With the strike expected to extend into the new year, broadcasters are beginning to feel pressure from advertisers that are worried about lower ratings after the networks run out of fresh episodes of popular scripted shows.
January and February, when fresh episodes will run out, could be even worse.
"There's a lot of uncertainty all coming together at once," said Brad Adgate, research director for ad firm Horizon Media.
For starters, there has been no breakout hit this season. Also, the networks changed the way they sold advertising time, resulting in slightly lower ratings for which they now have to compensate advertisers. Finally, the strike has halted production, forcing the networks into reruns and reality shows.
The strike is "another setback in a series of setbacks for the networks," Adgate said.
ABC, CBS, NBC, Fox and the CW network sold $9.3 billion in prime-time ads for this season. In the process, they sold about 80% of their time, holding back some to give advertisers should ratings fall short of guarantees. The remainder is sold later.
Although the decision to sell such a large percentage of their commercial time earlier in the year appeared to be a smart decision, it could come back to haunt the networks if their program schedules unravel.
"There is a great deal of concern about what the schedules are going to look like in 2008," said Harry Keeshan, an executive vice president of PHD USA, an ad agency whose clients include Jeep and Charles Schwab. "When we get into the first quarter of next year, that's when it will start to bubble up."
Analyst estimates about the financial effect on the networks vary, ranging from $300 million to $600 million in lost advertising, if the strike continues for several more months. Although those figures sound high, executives say the damage might not be severe. Lower-cost substitute programming might mitigate -- at least in the near term -- financial pain, they say.
"We are certainly not going to go dark," Leslie Moonves, chief executive of CBS Corp., told investors last week at a conference. "Ratings probably will not be as high without the influx of our great original programming. But, by the same token, costs will be down considerably."
Nonetheless, the lower cost might come with a price. Network audiences fell about 10% during the 1988 writers strike when disaffected network TV viewers switched to cable channels to sample new shows. Indeed, the influx of viewers helped to put such cable channels as TNT and CNBC on the map, further splintering the audience.
This time the Internet could be a big winner. And where viewers go, ad dollars follow.
"We believe that with each day the strike persists, broadcast programming's hold on viewers, and potentially advertisers, is weakening," said Douglas Anmuth in a Lehman Bros. research note Friday. "Advertisers could be forced to reallocate ad dollars to other media if broadcast ratings fall short of guarantees made."
When a show's ratings fall short of a guarantee, networks give advertisers "make goods" -- free ad time to make up for the shortfall.
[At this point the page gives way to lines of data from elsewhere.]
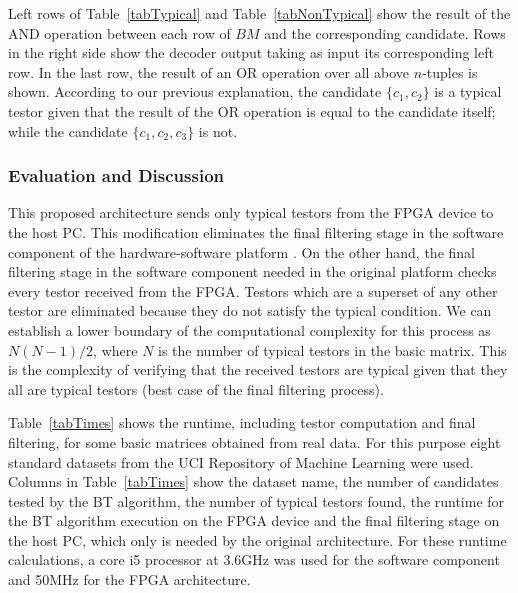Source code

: \documentclass[authoryear,11pt]{elsarticle}
\begin{document}
	Left rows of Table~\ref{tabTypical} and Table~\ref{tabNonTypical} show the result of the AND operation 
	between each row of $BM$ and the corresponding candidate. Rows in the right side show the decoder output 
	taking as input its corresponding left row. In the last row, the result of an OR operation over all 
	above $n$-tuples is shown. According to our previous explanation, the candidate $\{c_1,c_2\}$ is a 
	typical testor given that the result of the OR operation is equal to the candidate itself; while the
	candidate $\{c_1,c_2,c_3\}$ is not.
	
\subsubsection{Evaluation and Discussion}
	This proposed architecture sends only typical testors from the FPGA device to the 
	host PC. This modification eliminates the final filtering stage in the software component of the 
	hardware-software platform \citep{Rojas12}. On the other hand, the final filtering stage in the 
	software component needed in the original platform \citep{Rojas12} checks 
	every testor received from the FPGA. Testors which are a superset of any other testor are 
	eliminated because they do not satisfy the typical condition. We 
	can establish a lower boundary of the computational complexity for this process as $N(N-1)/2$, 
	where $N$ is the number of typical testors in the basic matrix. This is the complexity of verifying that
	the received testors are typical given that they all are typical testors (best case of the final filtering 
	process).
	
	Table~\ref{tabTimes} shows the runtime, including testor computation and final filtering, 
	for some basic matrices obtained from real data. For this purpose eight standard datasets from the UCI
	Repository of Machine Learning \citep{Bache13} were used.
	Columns in Table~\ref{tabTimes} show the dataset name, the number of candidates tested by the BT algorithm,
	the number of typical testors found, the runtime for the BT algorithm execution on the 
	FPGA device and the final filtering stage on the host PC, which only is needed by the original architecture.
	For these runtime calculations, a core i5 processor at 3.6GHz was used for the software component and 50MHz for 
	the FPGA architecture.
	
\end{document}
And because ratings are down this season, networks have had to use up some of their spare inventory to compensate advertisers for lower ratings. That means they have less time to sell.
That pressure became evident Tuesday when NBC confirmed that it had taken the highly unusual step of returning cash to advertisers to compensate them for prime-time ratings shortfalls from earlier in the year. NBC remitted about $10 million, according to a person familiar with the situation.
"This represents an extremely small portion of NBC's business and accommodates the changing needs of our clients' marketing plans," NBC said.
CBS and ABC also are providing advertisers make-good time, but those networks said they were not returning cash to advertisers. But if the strike continues well into the new year, then some ad buyers are worried that the networks will run out of leftover time to compensate for the lower ratings.
Advertisers such as Procter & Gamble Co., Coca-Cola Co. and American Express Co. say they have not altered their plans.
Not yet anyway. Hollywood's labor issues "get people thinking about other media, which frankly is what we should be doing anyway," said Rob Schwartz of ad firm TBWA/Chiat/Day.